Elegant shades: Desinger Tina Eapen.

Elegant shades: Desinger Tina Eapen.

When you are passionate about something it shows in your work. And Tina is a perfect example of this. As a child she would design dresses for her friends and teachers but when it came to choosing a career, she was forced to become a business student. “When I told my father I want to join NIFT, he was shocked and wondered why was I so keen to go for a tailoring course!” she laughs.

Marriage brought her to Bangalore where she worked in top HR positions in the corporate sector. When motherhood forced her to take a break, she used it as an opportunity to return to her passion. The Tina Eapen label was launched six years ago. She doesn’t have a degree in design but her saris found instant adoration for the innumerable and original styles, textures, patterns, colours, motifs and weaves from every corner of India.

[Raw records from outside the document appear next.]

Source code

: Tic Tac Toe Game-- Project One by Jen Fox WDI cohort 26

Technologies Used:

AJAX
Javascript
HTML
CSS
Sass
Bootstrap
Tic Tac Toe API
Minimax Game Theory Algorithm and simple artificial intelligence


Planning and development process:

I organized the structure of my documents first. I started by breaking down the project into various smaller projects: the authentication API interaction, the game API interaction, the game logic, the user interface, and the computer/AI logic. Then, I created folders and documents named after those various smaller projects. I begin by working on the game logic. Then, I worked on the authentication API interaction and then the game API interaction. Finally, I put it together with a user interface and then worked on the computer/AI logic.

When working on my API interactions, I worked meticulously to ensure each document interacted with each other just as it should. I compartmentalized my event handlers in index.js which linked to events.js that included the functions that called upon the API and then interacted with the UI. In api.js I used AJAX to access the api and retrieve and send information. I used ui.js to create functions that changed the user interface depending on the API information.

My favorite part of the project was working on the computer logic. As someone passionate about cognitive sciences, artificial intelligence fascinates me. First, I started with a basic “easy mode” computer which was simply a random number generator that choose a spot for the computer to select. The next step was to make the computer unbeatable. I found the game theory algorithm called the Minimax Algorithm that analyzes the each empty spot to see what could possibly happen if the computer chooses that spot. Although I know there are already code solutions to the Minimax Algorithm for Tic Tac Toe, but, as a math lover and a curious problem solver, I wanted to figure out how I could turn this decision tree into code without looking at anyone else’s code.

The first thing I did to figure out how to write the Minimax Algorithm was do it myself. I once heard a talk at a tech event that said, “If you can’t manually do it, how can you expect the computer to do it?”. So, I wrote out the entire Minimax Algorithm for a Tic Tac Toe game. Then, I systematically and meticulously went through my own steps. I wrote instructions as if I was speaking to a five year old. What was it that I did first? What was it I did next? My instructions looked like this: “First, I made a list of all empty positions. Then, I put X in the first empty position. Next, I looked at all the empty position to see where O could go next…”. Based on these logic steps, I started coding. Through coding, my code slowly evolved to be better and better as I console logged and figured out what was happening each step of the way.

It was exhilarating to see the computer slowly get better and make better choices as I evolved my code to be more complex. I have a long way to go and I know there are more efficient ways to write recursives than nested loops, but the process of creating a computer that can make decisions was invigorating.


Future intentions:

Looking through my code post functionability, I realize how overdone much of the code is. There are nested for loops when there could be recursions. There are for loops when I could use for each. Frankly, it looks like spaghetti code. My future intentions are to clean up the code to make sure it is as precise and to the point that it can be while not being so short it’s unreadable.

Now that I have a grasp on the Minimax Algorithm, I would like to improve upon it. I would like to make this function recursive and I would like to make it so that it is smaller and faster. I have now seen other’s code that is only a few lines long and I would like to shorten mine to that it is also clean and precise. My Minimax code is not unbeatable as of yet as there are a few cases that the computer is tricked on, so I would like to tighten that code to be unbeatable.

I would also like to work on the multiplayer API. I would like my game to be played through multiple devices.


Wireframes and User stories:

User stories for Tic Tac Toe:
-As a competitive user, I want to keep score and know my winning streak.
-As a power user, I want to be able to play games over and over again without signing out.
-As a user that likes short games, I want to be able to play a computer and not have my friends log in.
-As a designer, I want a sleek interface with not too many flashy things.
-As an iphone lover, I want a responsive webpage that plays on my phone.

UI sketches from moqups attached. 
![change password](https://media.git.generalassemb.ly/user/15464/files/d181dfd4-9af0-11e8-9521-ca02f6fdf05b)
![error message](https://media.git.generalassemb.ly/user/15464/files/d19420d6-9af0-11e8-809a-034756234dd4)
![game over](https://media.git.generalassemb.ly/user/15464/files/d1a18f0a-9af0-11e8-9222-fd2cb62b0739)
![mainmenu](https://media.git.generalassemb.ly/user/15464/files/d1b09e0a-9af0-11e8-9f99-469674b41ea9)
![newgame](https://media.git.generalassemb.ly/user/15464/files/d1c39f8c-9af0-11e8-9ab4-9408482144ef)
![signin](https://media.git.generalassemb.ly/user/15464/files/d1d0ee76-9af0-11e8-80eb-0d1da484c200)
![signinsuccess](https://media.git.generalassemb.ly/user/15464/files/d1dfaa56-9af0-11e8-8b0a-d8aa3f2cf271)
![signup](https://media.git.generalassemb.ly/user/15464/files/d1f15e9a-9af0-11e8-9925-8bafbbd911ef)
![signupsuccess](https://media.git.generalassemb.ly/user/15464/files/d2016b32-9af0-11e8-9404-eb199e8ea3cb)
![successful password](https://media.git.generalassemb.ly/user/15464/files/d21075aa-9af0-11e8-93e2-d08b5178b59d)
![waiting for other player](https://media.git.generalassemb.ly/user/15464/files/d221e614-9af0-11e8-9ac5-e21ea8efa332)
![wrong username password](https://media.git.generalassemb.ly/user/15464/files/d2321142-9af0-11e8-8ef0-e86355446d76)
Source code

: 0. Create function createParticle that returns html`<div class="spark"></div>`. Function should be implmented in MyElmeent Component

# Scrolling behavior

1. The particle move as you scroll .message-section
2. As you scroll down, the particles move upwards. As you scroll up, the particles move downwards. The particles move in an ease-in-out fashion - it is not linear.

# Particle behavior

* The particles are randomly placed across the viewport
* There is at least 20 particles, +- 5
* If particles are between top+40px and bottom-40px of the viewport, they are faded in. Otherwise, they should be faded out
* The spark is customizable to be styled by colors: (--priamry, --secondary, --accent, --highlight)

So in her collection you will find a Kasuti embroidery on a Chettinad sari, ilkal on Kerala sari, leheriya on Kota silk, beautiful hand block kalamkari on Mangalgiri cotton, Kalahasti patches on tussar, ajrakh print on khadi, Rajasthani marble dyeing on linen. From soft earthy tones to bright hues, the colour combinations she chooses are of a kind epitomising the changing colours of the season. The embellishments are value-addition reflective of her personal touch through zardosi, appliqué, cutwork, mirror work and more.

Tina, who famously and uniquely celebrates and blends different fabrics and crafts, has also diversified into readymade long kurtas and frocks, short kurtis, tops and blouses using same the fabric and design. “The NIFT Bangalore is at a stone’s throw from my house and I am now planning to do an evening course from there to get more ideas besides a degree,” she smiles even as she goes on creating a personal and definitive style with each sari that can be worn like a breeze.

The exhibition-sale is on at Urban Spice Gallery, K.K.Nagar till August 5 from 10 a.m. to 8 p.m.